Ting’s expertise in medical imaging was crucial for developing VINCI, because imaging techniques are used to measure how well blood is flowing through the brain during treatment and to check if the brain’s blood vessels are intact. “These imaging results provide us with detailed insights into the brain’s health during cooling, offering much more information than standard measurements like blood pressure, heart rate and pressure within the brain,” he explains. On the other hand, Marat’s role brings invaluable clinical perspectives to the project. His expertise informs the development of VINCI from a clinical usability standpoint and guides the design of clinical trial protocols. “This collaboration is important from the outset, as clinical constraints and realities inform the design and specifications of the developed device,” he explains.
The development of VINCI for stroke treatment is a great example of how biomedical engineering thrives on collaboration. “Developing and testing VINCI requires expertise in several areas: biomedical engineering to design and manage the technology, understanding of stroke pathophysiology to know how strokes affect the body and how to use medical imaging to monitor the treatment effects, and knowledge of clinical trial research to properly test VINCI’s effectiveness,” explains Ting. “It is also crucial to follow strict ethical standards during testing on both animals and humans to ensure that the results are not only reliable but also ethically obtained, providing meaningful and trustworthy outcomes.”

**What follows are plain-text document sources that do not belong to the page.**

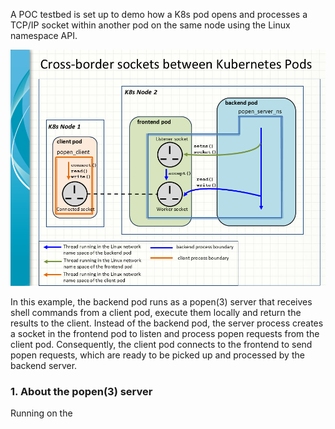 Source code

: A POC testbed is set up to demo how a K8s pod opens and processes a TCP/IP socket within another pod on the same node using the Linux namespace API.

![Kubernetes inter-pod socketing](Namespace_socket_poc.png)

In this example, the backend pod runs as a popen(3) server that receives shell commands from a client pod, execute them locally and return the results to the client. Instead of the backend pod, the server process creates a socket in the frontend pod to listen and process popen requests from the client pod. Consequently, the client pod connects to the frontend to send popen requests, which are ready to be picked up and processed by the backend server.

### 1. About the popen(3) server

Running on the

Pathway from school to biomedical engineering
To pursue a career in biomedical engineering or medical imaging, you should focus on building a strong foundation in mathematics, physics and biology at school and beyond.

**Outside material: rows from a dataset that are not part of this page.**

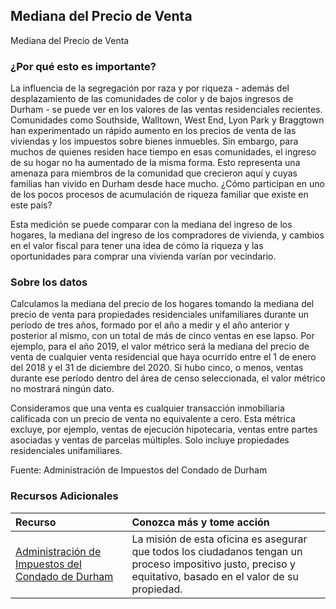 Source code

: ## Mediana del Precio de Venta
Mediana del Precio de Venta

### ¿Por qué esto es importante?
La influencia de la segregación por raza y por riqueza - además del desplazamiento de las comunidades de color y de bajos ingresos de Durham - se puede ver en los valores de las ventas residenciales recientes. Comunidades como Southside, Walltown, West End, Lyon Park y Braggtown han experimentado un rápido aumento en los precios de venta de las viviendas y los impuestos sobre bienes inmuebles. Sin embargo, para muchos de quienes residen hace tiempo en esas comunidades, el ingreso de su hogar no ha aumentado de la misma forma. Esto representa una amenaza para miembros de la comunidad que crecieron aquí y cuyas familias han vivido en Durham desde hace mucho. ¿Cómo participan en uno de los pocos procesos de acumulación de riqueza familiar que existe en este país? 

Esta medición se puede comparar con la mediana del ingreso de los hogares, la mediana del ingreso de los compradores de vivienda, y cambios en el valor fiscal para tener una idea de cómo la riqueza y las oportunidades para comprar una vivienda varían por vecindario.
 
### Sobre los datos
Calculamos la mediana del precio de los hogares tomando la mediana del precio de venta para propiedades residenciales unifamiliares durante un período de tres años, formado por el año a medir y el año anterior y posterior al mismo, con un total de más de cinco ventas en ese lapso. Por ejemplo, para el año 2019, el valor métrico será la mediana del precio de venta de cualquier venta residencial que haya ocurrido entre el 1 de enero del 2018 y el 31 de diciembre del 2020. Si hubo cinco, o menos, ventas durante ese período dentro del área de censo seleccionada, el valor métrico no mostrará ningún dato.

Consideramos que una venta es cualquier transacción inmobiliaria calificada con un precio de venta no equivalente a cero. Esta métrica excluye, por ejemplo, ventas de ejecución hipotecaria, ventas entre partes asociadas y ventas de parcelas múltiples. Solo incluye propiedades residenciales unifamiliares.
 

Fuente: Administración de Impuestos del Condado de Durham

### Recursos Adicionales
|Recurso | Conozca más y tome acción |
|:--- | :--- |
|[Administración de Impuestos del Condado de Durham](http://dconc.gov/government/departments-f-z/tax-administration)| La misión de esta oficina es asegurar que todos los ciudadanos tengan un proceso impositivo justo, preciso y equitativo, basado en el valor de su propiedad. |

At university, a degree in physics, biomedical engineering, another field of engineering (e.g., electronics), medicine, biomedical science, physiology or computer science could lead to a career in biomedical engineering.
Explore careers in biomedical engineering
Biomedical engineers develop engineering solutions to medical problems, so you could find yourself creating new hospital equipment, such as improved medical imaging tools, or building new medical devices, such as pacemakers and prosthetic limbs.

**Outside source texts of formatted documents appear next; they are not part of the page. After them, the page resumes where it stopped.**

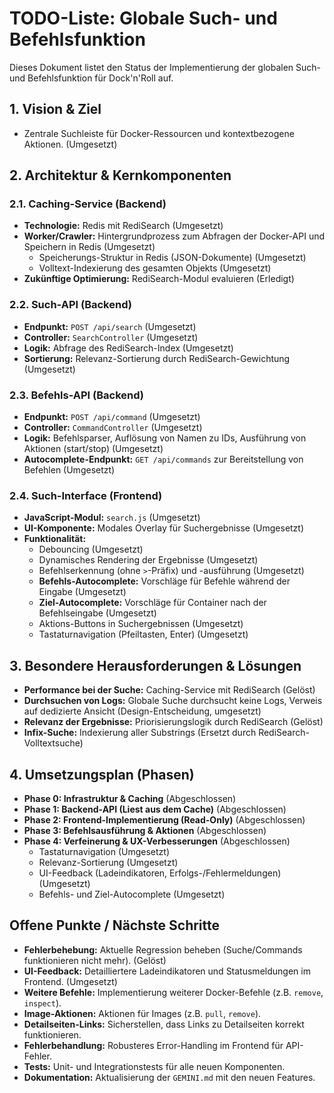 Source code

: # TODO-Liste: Globale Such- und Befehlsfunktion

Dieses Dokument listet den Status der Implementierung der globalen Such- und Befehlsfunktion für Dock'n'Roll auf.

## 1. Vision & Ziel
- Zentrale Suchleiste für Docker-Ressourcen und kontextbezogene Aktionen. (Umgesetzt)

## 2. Architektur & Kernkomponenten

### 2.1. Caching-Service (Backend)
- **Technologie:** Redis mit RediSearch (Umgesetzt)
- **Worker/Crawler:** Hintergrundprozess zum Abfragen der Docker-API und Speichern in Redis (Umgesetzt)
  - Speicherungs-Struktur in Redis (JSON-Dokumente) (Umgesetzt)
  - Volltext-Indexierung des gesamten Objekts (Umgesetzt)
- **Zukünftige Optimierung:** RediSearch-Modul evaluieren (Erledigt)

### 2.2. Such-API (Backend)
- **Endpunkt:** `POST /api/search` (Umgesetzt)
- **Controller:** `SearchController` (Umgesetzt)
- **Logik:** Abfrage des RediSearch-Index (Umgesetzt)
- **Sortierung:** Relevanz-Sortierung durch RediSearch-Gewichtung (Umgesetzt)

### 2.3. Befehls-API (Backend)
- **Endpunkt:** `POST /api/command` (Umgesetzt)
- **Controller:** `CommandController` (Umgesetzt)
- **Logik:** Befehlsparser, Auflösung von Namen zu IDs, Ausführung von Aktionen (start/stop) (Umgesetzt)
- **Autocomplete-Endpunkt:** `GET /api/commands` zur Bereitstellung von Befehlen (Umgesetzt)

### 2.4. Such-Interface (Frontend)
- **JavaScript-Modul:** `search.js` (Umgesetzt)
- **UI-Komponente:** Modales Overlay für Suchergebnisse (Umgesetzt)
- **Funktionalität:**
  - Debouncing (Umgesetzt)
  - Dynamisches Rendering der Ergebnisse (Umgesetzt)
  - Befehlserkennung (ohne `>`-Präfix) und -ausführung (Umgesetzt)
  - **Befehls-Autocomplete:** Vorschläge für Befehle während der Eingabe (Umgesetzt)
  - **Ziel-Autocomplete:** Vorschläge für Container nach der Befehlseingabe (Umgesetzt)
  - Aktions-Buttons in Suchergebnissen (Umgesetzt)
  - Tastaturnavigation (Pfeiltasten, Enter) (Umgesetzt)

## 3. Besondere Herausforderungen & Lösungen
- **Performance bei der Suche:** Caching-Service mit RediSearch (Gelöst)
- **Durchsuchen von Logs:** Globale Suche durchsucht keine Logs, Verweis auf dedizierte Ansicht (Design-Entscheidung, umgesetzt)
- **Relevanz der Ergebnisse:** Priorisierungslogik durch RediSearch (Gelöst)
- **Infix-Suche:** Indexierung aller Substrings (Ersetzt durch RediSearch-Volltextsuche)

## 4. Umsetzungsplan (Phasen)
- **Phase 0: Infrastruktur & Caching** (Abgeschlossen)
- **Phase 1: Backend-API (Liest aus dem Cache)** (Abgeschlossen)
- **Phase 2: Frontend-Implementierung (Read-Only)** (Abgeschlossen)
- **Phase 3: Befehlsausführung & Aktionen** (Abgeschlossen)
- **Phase 4: Verfeinerung & UX-Verbesserungen** (Abgeschlossen)
  - Tastaturnavigation (Umgesetzt)
  - Relevanz-Sortierung (Umgesetzt)
  - UI-Feedback (Ladeindikatoren, Erfolgs-/Fehlermeldungen) (Umgesetzt)
  - Befehls- und Ziel-Autocomplete (Umgesetzt)

## Offene Punkte / Nächste Schritte
- **Fehlerbehebung:** Aktuelle Regression beheben (Suche/Commands funktionieren nicht mehr). (Gelöst)
- **UI-Feedback:** Detailliertere Ladeindikatoren und Statusmeldungen im Frontend. (Umgesetzt)
- **Weitere Befehle:** Implementierung weiterer Docker-Befehle (z.B. `remove`, `inspect`).
- **Image-Aktionen:** Aktionen für Images (z.B. `pull`, `remove`).
- **Detailseiten-Links:** Sicherstellen, dass Links zu Detailseiten korrekt funktionieren.
- **Fehlerbehandlung:** Robusteres Error-Handling im Frontend für API-Fehler.
- **Tests:** Unit- und Integrationstests für alle neuen Komponenten.
- **Dokumentation:** Aktualisierung der `GEMINI.md` mit den neuen Features.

TRYEngineering (https://tryengineering.org/tag/biomedical-engineering/) has a wealth of information about biomedical engineering, including what biomedical engineers do, how to embark on a biomedical engineering educational and career pathway, and employment opportunities.
The Schulich School of Medicine & Dentistry at Western University runs the Experiential Learning Academy for Biomedical Sciences (X-LABS; www.schulich.uwo.ca/about/news/2023/july/xlabs-camp.html), which exposes local high school students to biomedical engineering by allowing them to participate in lab research and observe state-of-the-art demonstrations.
Meet Ting
What inspired you to become a biomedical engineer?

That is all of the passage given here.